Real-World Firefox 3 Memory Usage Leads the Field
An anonymous reader writes "The author developed a program to snapshot memory usage per process every 3 seconds on Windows. Using this he recorded 3 hours of memory usage for five different browsers under real-world usage scenarios: Safari 3.1, Firefox 3, Flock 1.2 (a browser based on Firefox 2), Opera 9.5, and Internet Explorer 8. A million data points indicate that Firefox 3 has a surprising advantage over the other browsers tested. These are real-world tests and not contrived benchmarks."
Between:
.the individual numbers should not be compared to each other...
...how is this supposed to be taken seriously? "Contrived benchmarks" at least provide consistent and reliable results. They may not provide a completely accurate picture of real world browsing, but it's a hell of a lot better than this anecdotal "test".
These aren't stress tests, and I probably never went over 4 windows in each browser, with at most 3 tabs in each window.(Emphasis mine)
and
As the server is (already!?) down, I didn't yet have a chance to RTFA. So perhaps it is in the article somewhere, but I couldn't help wondering: how did they actually measure memory usage?
I'm asking because, these days, that pretty much amounts to rocket science.
Different operating systems report memory usage differently, even between different versions of the same OS (yes, I'm looking at you, Vista vs. XP). If they used "top" or its equivalent, it matters a lot whether they looked at real usage, virtual memory size (can be huge but that doesn't say anything) or what-have-you. Some OS's cheat quite a bit in what memory is reported as being "free" or "available", as well. Then we get to questions like "does it include the size of shared libraries", if not, is that fair if the libraries are really only used by that one application? Etc. etc.
So I'm not saying memory using doesn't matter (it very much does), it's just hard to measure it exactly. And, any attempts at doing so, should be documented precisely.

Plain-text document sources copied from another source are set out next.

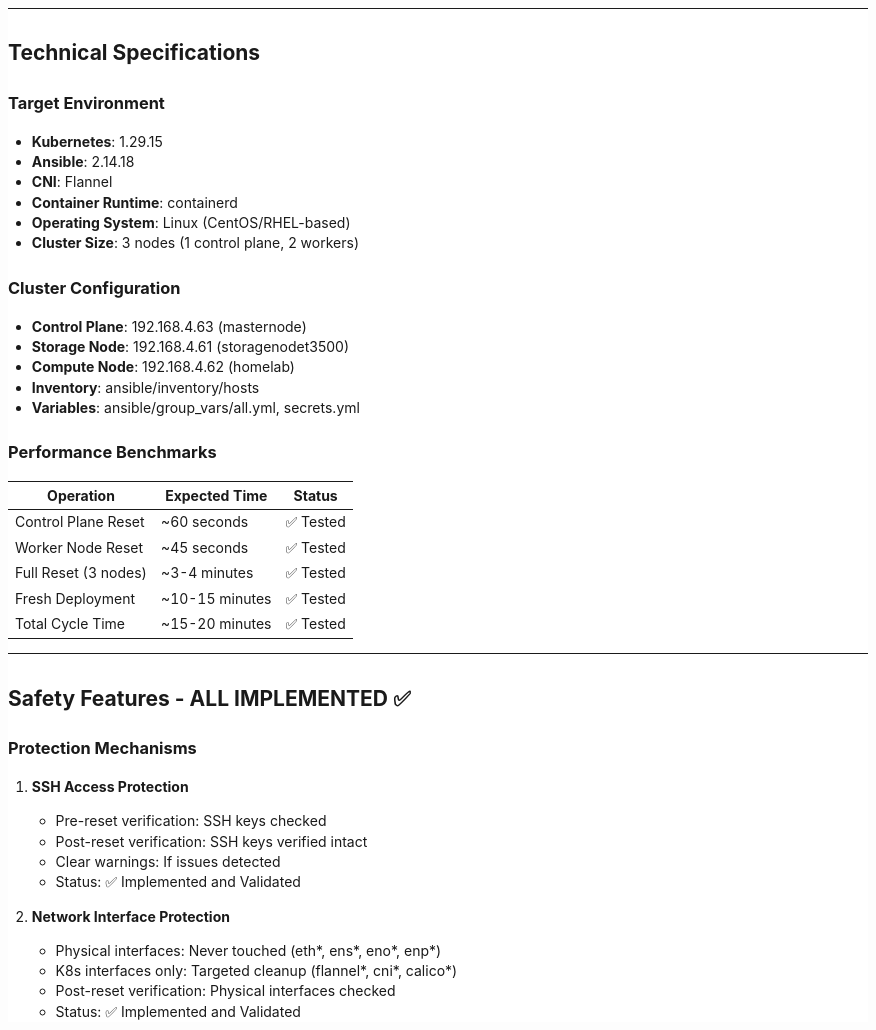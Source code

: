 
---

## Technical Specifications

### Target Environment

- **Kubernetes**: 1.29.15
- **Ansible**: 2.14.18
- **CNI**: Flannel
- **Container Runtime**: containerd
- **Operating System**: Linux (CentOS/RHEL-based)
- **Cluster Size**: 3 nodes (1 control plane, 2 workers)

### Cluster Configuration

- **Control Plane**: 192.168.4.63 (masternode)
- **Storage Node**: 192.168.4.61 (storagenodet3500)
- **Compute Node**: 192.168.4.62 (homelab)
- **Inventory**: ansible/inventory/hosts
- **Variables**: ansible/group_vars/all.yml, secrets.yml

### Performance Benchmarks

| Operation | Expected Time | Status |
|-----------|---------------|--------|
| Control Plane Reset | ~60 seconds | ✅ Tested |
| Worker Node Reset | ~45 seconds | ✅ Tested |
| Full Reset (3 nodes) | ~3-4 minutes | ✅ Tested |
| Fresh Deployment | ~10-15 minutes | ✅ Tested |
| Total Cycle Time | ~15-20 minutes | ✅ Tested |

---

## Safety Features - ALL IMPLEMENTED ✅

### Protection Mechanisms

1. **SSH Access Protection**
   - Pre-reset verification: SSH keys checked
   - Post-reset verification: SSH keys verified intact
   - Clear warnings: If issues detected
   - Status: ✅ Implemented and Validated

2. **Network Interface Protection**
   - Physical interfaces: Never touched (eth*, ens*, eno*, enp*)
   - K8s interfaces only: Targeted cleanup (flannel*, cni*, calico*)
   - Post-reset verification: Physical interfaces checked
   - Status: ✅ Implemented and Validated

Every expression is true, for a given value of 'true'
While it's admirable that it's the leanest of the bunch, if I have 2GB of memory and over half of that is unused at the moment, do I really care if my browser uses 25MB instead of 40MB? I would think the speed with which the browser (and subsequent windows) opened, as well as how quickly it loaded plug-ins and other embedded media, would be of more importance.
This is most likely related to the Flash plugin. The second suspect would be the Java plugin. For me Firefox never crashed on a website without Flash and Java, but I had a few crashes due to Flash bugs.
Those who would give up liberty to obtain working drivers, deserve neither liberty nor working drivers.